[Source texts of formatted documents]

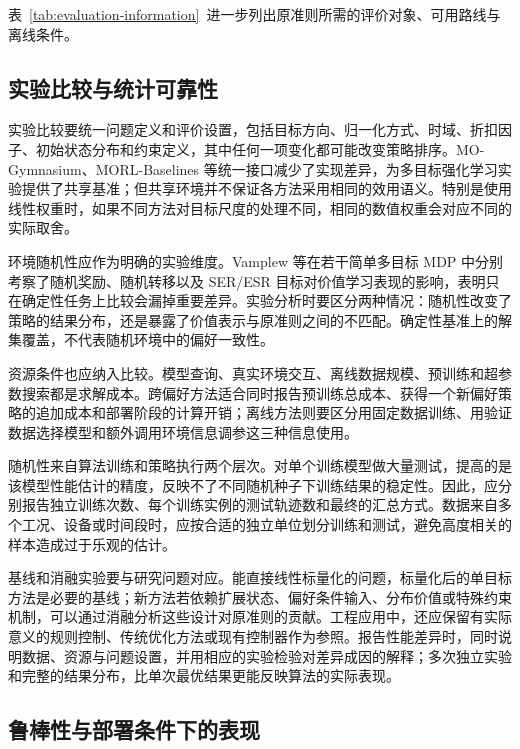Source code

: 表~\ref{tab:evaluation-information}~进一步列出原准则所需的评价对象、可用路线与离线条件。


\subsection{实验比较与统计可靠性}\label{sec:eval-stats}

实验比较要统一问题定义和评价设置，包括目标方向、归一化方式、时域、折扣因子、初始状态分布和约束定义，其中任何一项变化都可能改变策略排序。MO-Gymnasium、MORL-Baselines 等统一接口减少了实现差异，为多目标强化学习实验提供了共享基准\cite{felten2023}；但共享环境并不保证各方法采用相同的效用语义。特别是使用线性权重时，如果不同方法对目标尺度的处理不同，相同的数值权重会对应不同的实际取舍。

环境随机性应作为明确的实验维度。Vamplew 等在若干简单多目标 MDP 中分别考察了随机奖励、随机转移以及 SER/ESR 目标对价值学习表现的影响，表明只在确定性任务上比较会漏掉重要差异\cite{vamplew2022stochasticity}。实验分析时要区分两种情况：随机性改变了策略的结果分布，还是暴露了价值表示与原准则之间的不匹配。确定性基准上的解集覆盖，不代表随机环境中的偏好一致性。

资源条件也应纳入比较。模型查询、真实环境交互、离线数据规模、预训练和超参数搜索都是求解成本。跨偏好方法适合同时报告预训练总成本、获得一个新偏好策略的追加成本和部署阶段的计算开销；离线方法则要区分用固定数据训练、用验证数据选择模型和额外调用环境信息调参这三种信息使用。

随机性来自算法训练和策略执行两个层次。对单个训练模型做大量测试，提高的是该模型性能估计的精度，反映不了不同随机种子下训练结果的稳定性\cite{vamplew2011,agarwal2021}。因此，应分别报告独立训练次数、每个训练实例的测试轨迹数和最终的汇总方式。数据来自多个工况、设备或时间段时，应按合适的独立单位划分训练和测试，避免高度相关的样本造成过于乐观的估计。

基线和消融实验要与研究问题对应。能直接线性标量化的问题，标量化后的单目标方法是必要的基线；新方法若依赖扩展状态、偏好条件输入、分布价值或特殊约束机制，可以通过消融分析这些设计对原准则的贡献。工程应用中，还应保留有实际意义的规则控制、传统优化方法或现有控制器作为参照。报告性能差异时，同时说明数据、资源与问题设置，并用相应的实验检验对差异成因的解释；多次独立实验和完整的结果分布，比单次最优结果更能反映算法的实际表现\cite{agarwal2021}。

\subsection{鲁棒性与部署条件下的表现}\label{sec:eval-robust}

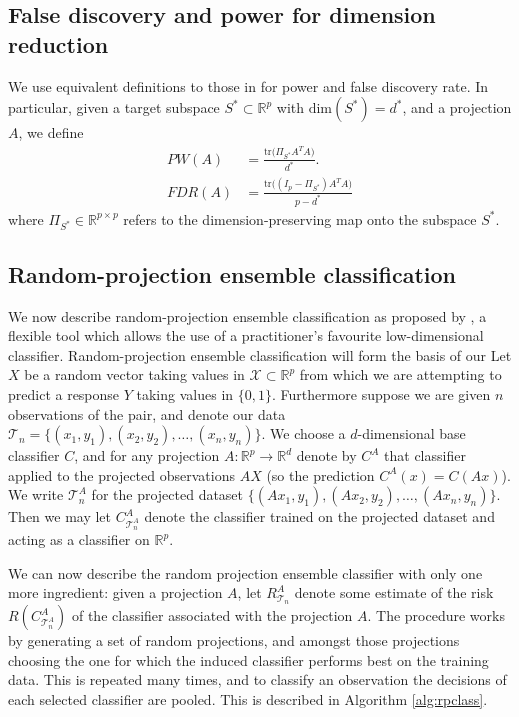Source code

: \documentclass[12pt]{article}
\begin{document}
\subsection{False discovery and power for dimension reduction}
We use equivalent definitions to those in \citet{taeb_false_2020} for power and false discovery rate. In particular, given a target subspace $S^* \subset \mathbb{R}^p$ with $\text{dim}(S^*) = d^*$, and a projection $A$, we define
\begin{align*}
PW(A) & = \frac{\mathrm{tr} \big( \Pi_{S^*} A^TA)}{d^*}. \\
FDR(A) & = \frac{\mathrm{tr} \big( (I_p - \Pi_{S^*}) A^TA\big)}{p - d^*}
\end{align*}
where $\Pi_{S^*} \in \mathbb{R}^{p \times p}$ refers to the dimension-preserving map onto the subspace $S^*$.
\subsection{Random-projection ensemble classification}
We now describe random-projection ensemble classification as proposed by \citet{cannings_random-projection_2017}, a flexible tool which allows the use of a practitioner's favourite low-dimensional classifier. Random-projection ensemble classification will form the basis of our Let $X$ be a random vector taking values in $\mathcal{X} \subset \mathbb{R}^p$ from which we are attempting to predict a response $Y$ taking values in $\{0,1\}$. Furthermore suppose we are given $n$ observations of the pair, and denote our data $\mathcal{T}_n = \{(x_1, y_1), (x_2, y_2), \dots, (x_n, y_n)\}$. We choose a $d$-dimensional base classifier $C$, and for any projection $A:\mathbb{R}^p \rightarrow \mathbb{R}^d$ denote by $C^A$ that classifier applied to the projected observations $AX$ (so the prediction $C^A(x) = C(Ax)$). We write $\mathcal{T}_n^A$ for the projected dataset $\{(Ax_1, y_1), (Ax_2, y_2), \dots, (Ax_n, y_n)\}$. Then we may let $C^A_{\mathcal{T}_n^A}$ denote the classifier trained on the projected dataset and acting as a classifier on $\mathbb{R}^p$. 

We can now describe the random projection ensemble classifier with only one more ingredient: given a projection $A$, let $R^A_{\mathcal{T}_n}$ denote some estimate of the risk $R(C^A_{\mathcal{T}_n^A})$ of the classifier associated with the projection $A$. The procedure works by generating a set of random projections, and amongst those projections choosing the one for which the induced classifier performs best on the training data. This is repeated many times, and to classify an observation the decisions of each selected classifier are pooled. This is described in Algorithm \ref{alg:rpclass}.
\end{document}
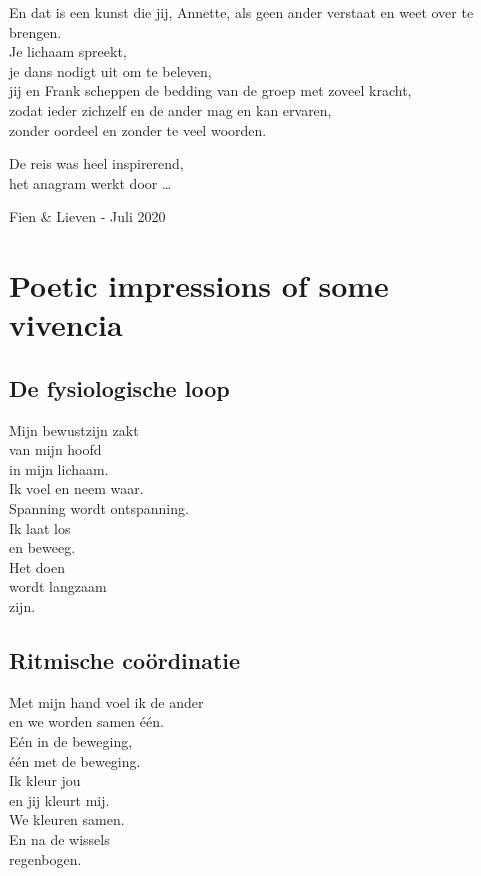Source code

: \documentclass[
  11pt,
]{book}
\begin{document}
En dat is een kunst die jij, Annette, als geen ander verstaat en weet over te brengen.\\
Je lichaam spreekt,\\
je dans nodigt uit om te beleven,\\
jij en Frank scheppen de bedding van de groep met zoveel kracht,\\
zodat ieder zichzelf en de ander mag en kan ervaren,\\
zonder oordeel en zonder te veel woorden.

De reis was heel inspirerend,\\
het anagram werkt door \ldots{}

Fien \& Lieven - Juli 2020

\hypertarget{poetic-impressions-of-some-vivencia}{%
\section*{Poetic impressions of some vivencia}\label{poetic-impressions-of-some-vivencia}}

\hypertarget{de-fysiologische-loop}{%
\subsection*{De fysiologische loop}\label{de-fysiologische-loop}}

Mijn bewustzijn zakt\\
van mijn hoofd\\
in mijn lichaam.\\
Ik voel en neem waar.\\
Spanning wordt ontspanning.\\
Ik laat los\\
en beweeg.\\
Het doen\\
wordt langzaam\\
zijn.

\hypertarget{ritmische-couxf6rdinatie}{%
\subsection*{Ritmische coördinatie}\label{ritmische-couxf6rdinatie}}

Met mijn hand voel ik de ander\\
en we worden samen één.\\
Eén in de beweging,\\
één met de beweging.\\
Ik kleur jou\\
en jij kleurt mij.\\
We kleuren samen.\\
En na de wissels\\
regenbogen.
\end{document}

▶ _Problem details_
The answer must be every line of the data that contains the word "hypertarget".

▶ _Solution to this problem_
\hypertarget{poetic-impressions-of-some-vivencia}{%
\hypertarget{de-fysiologische-loop}{%
\hypertarget{ritmische-couxf6rdinatie}{%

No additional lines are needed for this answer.